EXERCISE
Type the entries out once more. Match them exactly.

== MATERIAL PROVIDED ==

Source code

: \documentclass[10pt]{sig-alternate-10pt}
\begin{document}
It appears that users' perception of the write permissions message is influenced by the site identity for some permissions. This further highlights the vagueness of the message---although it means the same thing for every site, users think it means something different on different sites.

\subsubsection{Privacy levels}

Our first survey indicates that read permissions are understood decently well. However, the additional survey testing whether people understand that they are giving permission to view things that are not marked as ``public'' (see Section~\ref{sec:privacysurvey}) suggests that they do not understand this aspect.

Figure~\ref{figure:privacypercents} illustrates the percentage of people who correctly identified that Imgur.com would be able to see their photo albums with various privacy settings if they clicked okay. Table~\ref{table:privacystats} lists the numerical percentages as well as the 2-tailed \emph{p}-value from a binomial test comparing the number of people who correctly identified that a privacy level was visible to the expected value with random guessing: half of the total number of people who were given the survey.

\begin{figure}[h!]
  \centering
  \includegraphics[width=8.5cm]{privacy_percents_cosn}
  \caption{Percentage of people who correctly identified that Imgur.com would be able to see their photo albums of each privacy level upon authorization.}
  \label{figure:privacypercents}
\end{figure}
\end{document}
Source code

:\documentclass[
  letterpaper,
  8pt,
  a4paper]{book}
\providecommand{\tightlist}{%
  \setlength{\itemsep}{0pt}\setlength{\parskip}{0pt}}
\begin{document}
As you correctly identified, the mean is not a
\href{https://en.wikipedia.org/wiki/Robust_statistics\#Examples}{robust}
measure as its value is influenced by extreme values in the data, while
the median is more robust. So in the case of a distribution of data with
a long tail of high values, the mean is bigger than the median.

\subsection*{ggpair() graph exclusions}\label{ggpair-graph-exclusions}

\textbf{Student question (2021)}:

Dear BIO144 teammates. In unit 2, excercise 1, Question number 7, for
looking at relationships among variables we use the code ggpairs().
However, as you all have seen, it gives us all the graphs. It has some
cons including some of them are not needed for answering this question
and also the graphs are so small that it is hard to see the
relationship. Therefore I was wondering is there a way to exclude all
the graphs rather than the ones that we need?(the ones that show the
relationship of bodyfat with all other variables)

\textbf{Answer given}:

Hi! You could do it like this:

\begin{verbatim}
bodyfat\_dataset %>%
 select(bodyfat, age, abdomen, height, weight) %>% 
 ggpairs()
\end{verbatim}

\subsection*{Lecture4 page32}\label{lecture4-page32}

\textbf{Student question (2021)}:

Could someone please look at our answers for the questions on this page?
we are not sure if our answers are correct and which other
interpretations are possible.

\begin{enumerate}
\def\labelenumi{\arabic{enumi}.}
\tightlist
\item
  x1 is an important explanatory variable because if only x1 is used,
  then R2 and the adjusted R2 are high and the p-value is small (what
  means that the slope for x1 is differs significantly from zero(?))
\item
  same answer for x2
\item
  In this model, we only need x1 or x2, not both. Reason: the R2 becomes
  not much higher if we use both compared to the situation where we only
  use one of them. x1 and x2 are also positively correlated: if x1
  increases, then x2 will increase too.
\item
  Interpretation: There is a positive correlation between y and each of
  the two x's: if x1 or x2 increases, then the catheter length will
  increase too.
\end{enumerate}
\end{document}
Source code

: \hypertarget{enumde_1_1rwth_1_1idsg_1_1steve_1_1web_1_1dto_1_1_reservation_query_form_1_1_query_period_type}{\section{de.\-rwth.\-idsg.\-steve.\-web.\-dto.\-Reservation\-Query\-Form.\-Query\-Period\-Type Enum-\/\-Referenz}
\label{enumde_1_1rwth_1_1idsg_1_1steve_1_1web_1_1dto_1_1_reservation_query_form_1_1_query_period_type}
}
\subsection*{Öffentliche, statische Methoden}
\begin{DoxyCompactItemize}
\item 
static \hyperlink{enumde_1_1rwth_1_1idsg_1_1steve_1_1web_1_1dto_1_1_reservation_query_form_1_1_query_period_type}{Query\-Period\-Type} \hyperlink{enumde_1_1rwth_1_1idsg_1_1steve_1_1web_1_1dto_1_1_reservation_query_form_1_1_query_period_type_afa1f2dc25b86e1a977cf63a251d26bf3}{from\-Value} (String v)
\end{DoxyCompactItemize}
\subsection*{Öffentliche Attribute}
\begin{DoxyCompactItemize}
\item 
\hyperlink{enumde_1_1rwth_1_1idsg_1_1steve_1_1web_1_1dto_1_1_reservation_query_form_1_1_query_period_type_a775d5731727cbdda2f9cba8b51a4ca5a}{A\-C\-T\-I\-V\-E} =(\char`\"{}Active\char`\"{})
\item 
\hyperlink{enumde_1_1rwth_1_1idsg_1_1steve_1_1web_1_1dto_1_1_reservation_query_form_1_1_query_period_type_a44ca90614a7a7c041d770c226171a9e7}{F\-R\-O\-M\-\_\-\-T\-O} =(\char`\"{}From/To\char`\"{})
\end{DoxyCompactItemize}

===

SOLUTION TO THIS EXERCISE
Source code

: \documentclass[10pt]{sig-alternate-10pt}
\begin{document}
It appears that users' perception of the write permissions message is influenced by the site identity for some permissions. This further highlights the vagueness of the message---although it means the same thing for every site, users think it means something different on different sites.

\subsubsection{Privacy levels}

Our first survey indicates that read permissions are understood decently well. However, the additional survey testing whether people understand that they are giving permission to view things that are not marked as ``public'' (see Section~\ref{sec:privacysurvey}) suggests that they do not understand this aspect.

Figure~\ref{figure:privacypercents} illustrates the percentage of people who correctly identified that Imgur.com would be able to see their photo albums with various privacy settings if they clicked okay. Table~\ref{table:privacystats} lists the numerical percentages as well as the 2-tailed \emph{p}-value from a binomial test comparing the number of people who correctly identified that a privacy level was visible to the expected value with random guessing: half of the total number of people who were given the survey.

\begin{figure}[h!]
  \centering
  \includegraphics[width=8.5cm]{privacy_percents_cosn}
  \caption{Percentage of people who correctly identified that Imgur.com would be able to see their photo albums of each privacy level upon authorization.}
  \label{figure:privacypercents}
\end{figure}
\end{document}
Source code

:\documentclass[
  letterpaper,
  8pt,
  a4paper]{book}
\providecommand{\tightlist}{%
  \setlength{\itemsep}{0pt}\setlength{\parskip}{0pt}}
\begin{document}
As you correctly identified, the mean is not a
\href{https://en.wikipedia.org/wiki/Robust_statistics\#Examples}{robust}
measure as its value is influenced by extreme values in the data, while
the median is more robust. So in the case of a distribution of data with
a long tail of high values, the mean is bigger than the median.

\subsection*{ggpair() graph exclusions}\label{ggpair-graph-exclusions}

\textbf{Student question (2021)}:

Dear BIO144 teammates. In unit 2, excercise 1, Question number 7, for
looking at relationships among variables we use the code ggpairs().
However, as you all have seen, it gives us all the graphs. It has some
cons including some of them are not needed for answering this question
and also the graphs are so small that it is hard to see the
relationship. Therefore I was wondering is there a way to exclude all
the graphs rather than the ones that we need?(the ones that show the
relationship of bodyfat with all other variables)

\textbf{Answer given}:

Hi! You could do it like this:

\begin{verbatim}
bodyfat\_dataset %>%
 select(bodyfat, age, abdomen, height, weight) %>% 
 ggpairs()
\end{verbatim}

\subsection*{Lecture4 page32}\label{lecture4-page32}

\textbf{Student question (2021)}:

Could someone please look at our answers for the questions on this page?
we are not sure if our answers are correct and which other
interpretations are possible.

\begin{enumerate}
\def\labelenumi{\arabic{enumi}.}
\tightlist
\item
  x1 is an important explanatory variable because if only x1 is used,
  then R2 and the adjusted R2 are high and the p-value is small (what
  means that the slope for x1 is differs significantly from zero(?))
\item
  same answer for x2
\item
  In this model, we only need x1 or x2, not both. Reason: the R2 becomes
  not much higher if we use both compared to the situation where we only
  use one of them. x1 and x2 are also positively correlated: if x1
  increases, then x2 will increase too.
\item
  Interpretation: There is a positive correlation between y and each of
  the two x's: if x1 or x2 increases, then the catheter length will
  increase too.
\end{enumerate}
\end{document}
Source code

: \hypertarget{enumde_1_1rwth_1_1idsg_1_1steve_1_1web_1_1dto_1_1_reservation_query_form_1_1_query_period_type}{\section{de.\-rwth.\-idsg.\-steve.\-web.\-dto.\-Reservation\-Query\-Form.\-Query\-Period\-Type Enum-\/\-Referenz}
\label{enumde_1_1rwth_1_1idsg_1_1steve_1_1web_1_1dto_1_1_reservation_query_form_1_1_query_period_type}
}
\subsection*{Öffentliche, statische Methoden}
\begin{DoxyCompactItemize}
\item 
static \hyperlink{enumde_1_1rwth_1_1idsg_1_1steve_1_1web_1_1dto_1_1_reservation_query_form_1_1_query_period_type}{Query\-Period\-Type} \hyperlink{enumde_1_1rwth_1_1idsg_1_1steve_1_1web_1_1dto_1_1_reservation_query_form_1_1_query_period_type_afa1f2dc25b86e1a977cf63a251d26bf3}{from\-Value} (String v)
\end{DoxyCompactItemize}
\subsection*{Öffentliche Attribute}
\begin{DoxyCompactItemize}
\item 
\hyperlink{enumde_1_1rwth_1_1idsg_1_1steve_1_1web_1_1dto_1_1_reservation_query_form_1_1_query_period_type_a775d5731727cbdda2f9cba8b51a4ca5a}{A\-C\-T\-I\-V\-E} =(\char`\"{}Active\char`\"{})
\item 
\hyperlink{enumde_1_1rwth_1_1idsg_1_1steve_1_1web_1_1dto_1_1_reservation_query_form_1_1_query_period_type_a44ca90614a7a7c041d770c226171a9e7}{F\-R\-O\-M\-\_\-\-T\-O} =(\char`\"{}From/To\char`\"{})
\end{DoxyCompactItemize}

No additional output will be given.